Boosting Wav2Vec2 with n-grams in 🤗 TransformersOpen In...

Boosting Wav2Vec2 with n-grams in 🤗 Transformers
Open In Colab
Wav2Vec2 is a popular pre-trained model for speech recognition. Released in September 2020 by Meta AI Research, the novel architecture catalyzed progress in self-supervised pretraining for speech recognition, e.g. G. Ng et al., 2021, Chen et al, 2021, Hsu et al., 2021 and Babu et al., 2021. On the Hugging Face Hub, Wav2Vec2's most popular pre-trained checkpoint currently amounts to over 250,000 monthly downloads.

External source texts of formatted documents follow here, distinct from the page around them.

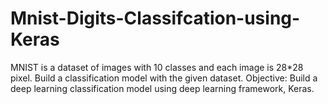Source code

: # Mnist-Digits-Classifcation-using-Keras
MNIST is a dataset of images with 10 classes and each image is 28*28 pixel. Build a classification model with the given dataset.  Objective: Build a deep learning classification model using deep learning framework, Keras.

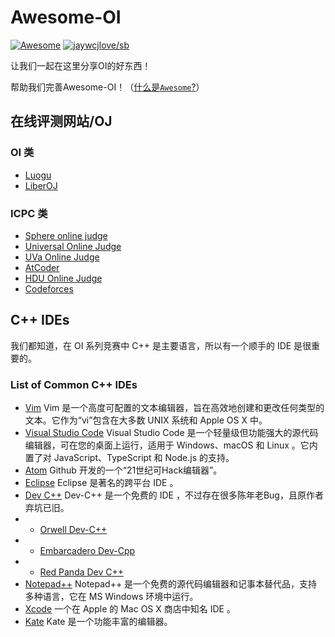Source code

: # Awesome-OI

   [![Awesome](https://awesome.re/badge.svg)](https://awesome.re)
   [![jaywcjlove/sb](https://jaywcjlove.github.io/sb/lang/chinese.svg)](README-cn.md)


让我们一起在这里分享OI的好东西！

帮助我们完善Awesome-OI！（[什么是`Awesome`?](https://awesome.re)）

## 在线评测网站/OJ

### OI 类

- [Luogu](https://www.luogu.com.cn) 
- [LiberOJ](https://loj.ac)

### ICPC 类

- [Sphere online judge](https://www.spoj.com)
- [Universal Online Judge](https://uoj.ac)
- [UVa Online Judge](https://onlinejudge.org)
- [AtCoder](https://atcoder.jp)
- [HDU Online Judge](http://acm.hdu.edu.cn)
- [Codeforces](https://codeforces.com/)

## C++ IDEs

我们都知道，在 OI 系列竞赛中 C++ 是主要语言，所以有一个顺手的 IDE 是很重要的。

### List of Common C++ IDEs

- [Vim](https://www.vim.org/) Vim 是一个高度可配置的文本编辑器，旨在高效地创建和更改任何类型的文本。它作为“vi”包含在大多数 UNIX 系统和 Apple OS X 中。
- [Visual Studio Code](https://code.visualstudio.com/) Visual Studio Code 是一个轻量级但功能强大的源代码编辑器，可在您的桌面上运行，适用于 Windows、macOS 和 Linux 。它内置了对 JavaScript、TypeScript 和 Node.js 的支持。
- [Atom](https://atom.io/) Github 开发的一个“21世纪可Hack编辑器”。
- [Eclipse](https://www.eclipse.org/downloads/) Eclipse 是著名的跨平台 IDE 。
- [Dev C++](https://en.wikipedia.org/wiki/Dev-C%2B%2B) Dev-C++ 是一个免费的 IDE ，不过存在很多陈年老Bug，且原作者弃坑已旧。
- - [Orwell Dev-C++](https://orwelldevcpp.blogspot.com/)
- - [Embarcadero Dev-Cpp](https://github.com/Embarcadero/Dev-Cpp)
- - [Red Panda Dev C++](https://github.com/royqh1979/Dev-Cpp)
- [Notepad++](https://notepad-plus-plus.org/) Notepad++ 是一个免费的源代码编辑器和记事本替代品，支持多种语言，它在 MS Windows 环境中运行。
- [Xcode](https://apps.apple.com/cn/app/xcode/id497799835?mt=12) 一个在 Apple 的 Mac OS X 商店中知名 IDE 。
- [Kate](https://kate-editor.org/) Kate 是一个功能丰富的编辑器。
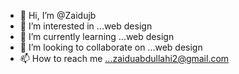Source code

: - 👋 Hi, I’m @Zaidujb
- 👀 I’m interested in ...web design
- 🌱 I’m currently learning ...web design
- 💞️ I’m looking to collaborate on ...web design 
- 📫 How to reach me ...zaiduabdullahi2@gmail.com

<!---
Zaidujb/Zaidujb is a ✨ special ✨ repository because its `README.md` (this file) appears on your GitHub profile.
You can click the Preview link to take a look at your changes.
--->
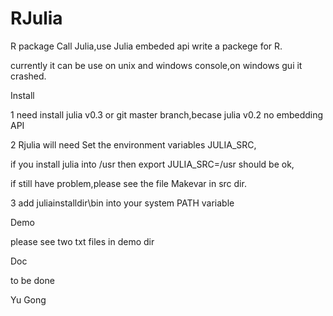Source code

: RJulia
======

R package Call Julia,use Julia embeded api write a packege for R.

currently it can be use on unix and windows console,on windows gui it crashed.

Install

1 need install julia v0.3 or git master branch,becase julia v0.2 no embedding API

2 Rjulia will need Set the environment variables JULIA_SRC, 

  if you install julia into /usr then export JULIA_SRC=/usr should be ok,

  if still have problem,please see the file Makevar in src dir.

3 add juliainstalldir\bin into your system PATH variable

Demo

please see two txt files in demo dir 

Doc

to be done


Yu Gong
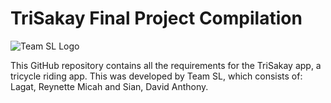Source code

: # TriSakay Final Project Compilation

![Team SL Logo](https://github.com/SnoreRax/CS152-Sian-Compilation/assets/130671410/5f394b9a-7387-4d0f-b0e1-53b4aaee9b9d)

This GitHub repository contains all the requirements for the TriSakay app, a tricycle riding app. This was developed by
Team SL, which consists of: Lagat, Reynette Micah and Sian, David Anthony.

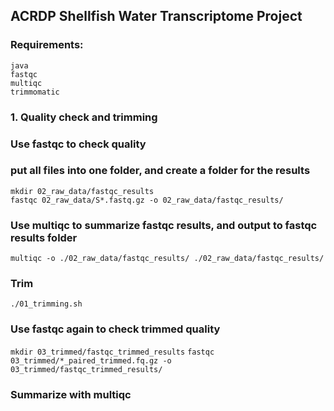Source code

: ## ACRDP Shellfish Water Transcriptome Project ## 

### Requirements:
`java`    
`fastqc`    
`multiqc`    
`trimmomatic`    


### 1. Quality check and trimming
### Use fastqc to check quality
### put all files into one folder, and create a folder for the results
`mkdir 02_raw_data/fastqc_results`    
`fastqc 02_raw_data/S*.fastq.gz -o 02_raw_data/fastqc_results/`    

### Use multiqc to summarize fastqc results, and output to fastqc results folder
`multiqc -o ./02_raw_data/fastqc_results/ ./02_raw_data/fastqc_results/`

### Trim
`./01_trimming.sh`

### Use fastqc again to check trimmed quality
`mkdir 03_trimmed/fastqc_trimmed_results`
`fastqc 03_trimmed/*_paired_trimmed.fq.gz -o 03_trimmed/fastqc_trimmed_results/`


### Summarize with multiqc
 


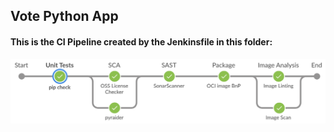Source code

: ## Vote Python App

#### This is the CI Pipeline created by the Jenkinsfile in this folder:
![Vote App CI Pipeline](vote-ci.png)
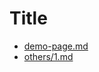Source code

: # Title

* [demo-page.md](markdown.html?md=readme.md)
* [others/1.md](markdown.html?md=article/1.md)
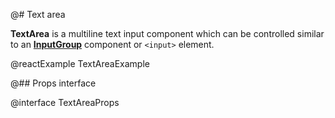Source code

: @# Text area

**TextArea** is a multiline text input component which can be controlled similar to an
[**InputGroup**](#core/components/input-group) component or `<input>` element.

@reactExample TextAreaExample

@## Props interface

@interface TextAreaProps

Using Connectionist Temporal Classification (CTC), pre-trained Wav2Vec2-like checkpoints are extremely easy to fine-tune on downstream speech recognition tasks. In a nutshell, fine-tuning pre-trained Wav2Vec2 checkpoints works as follows:

A single randomly initialized linear layer is stacked on top of the pre-trained checkpoint and trained to classify raw audio input to a sequence of letters. It does so by:

extracting audio representations from the raw audio (using CNN layers),
processing the sequence of audio representations with a stack of transformer layers, and,
classifying the processed audio representations into a sequence of output letters.
Previously audio classification models required an additional language model (LM) and a dictionary to transform the sequence of classified audio frames to a coherent transcription. Wav2Vec2's architecture is based on transformer layers, thus giving each processed audio representation context from all other audio representations. In addition, Wav2Vec2 leverages the CTC algorithm for fine-tuning, which solves the problem of alignment between a varying "input audio length"-to-"output text length" ratio.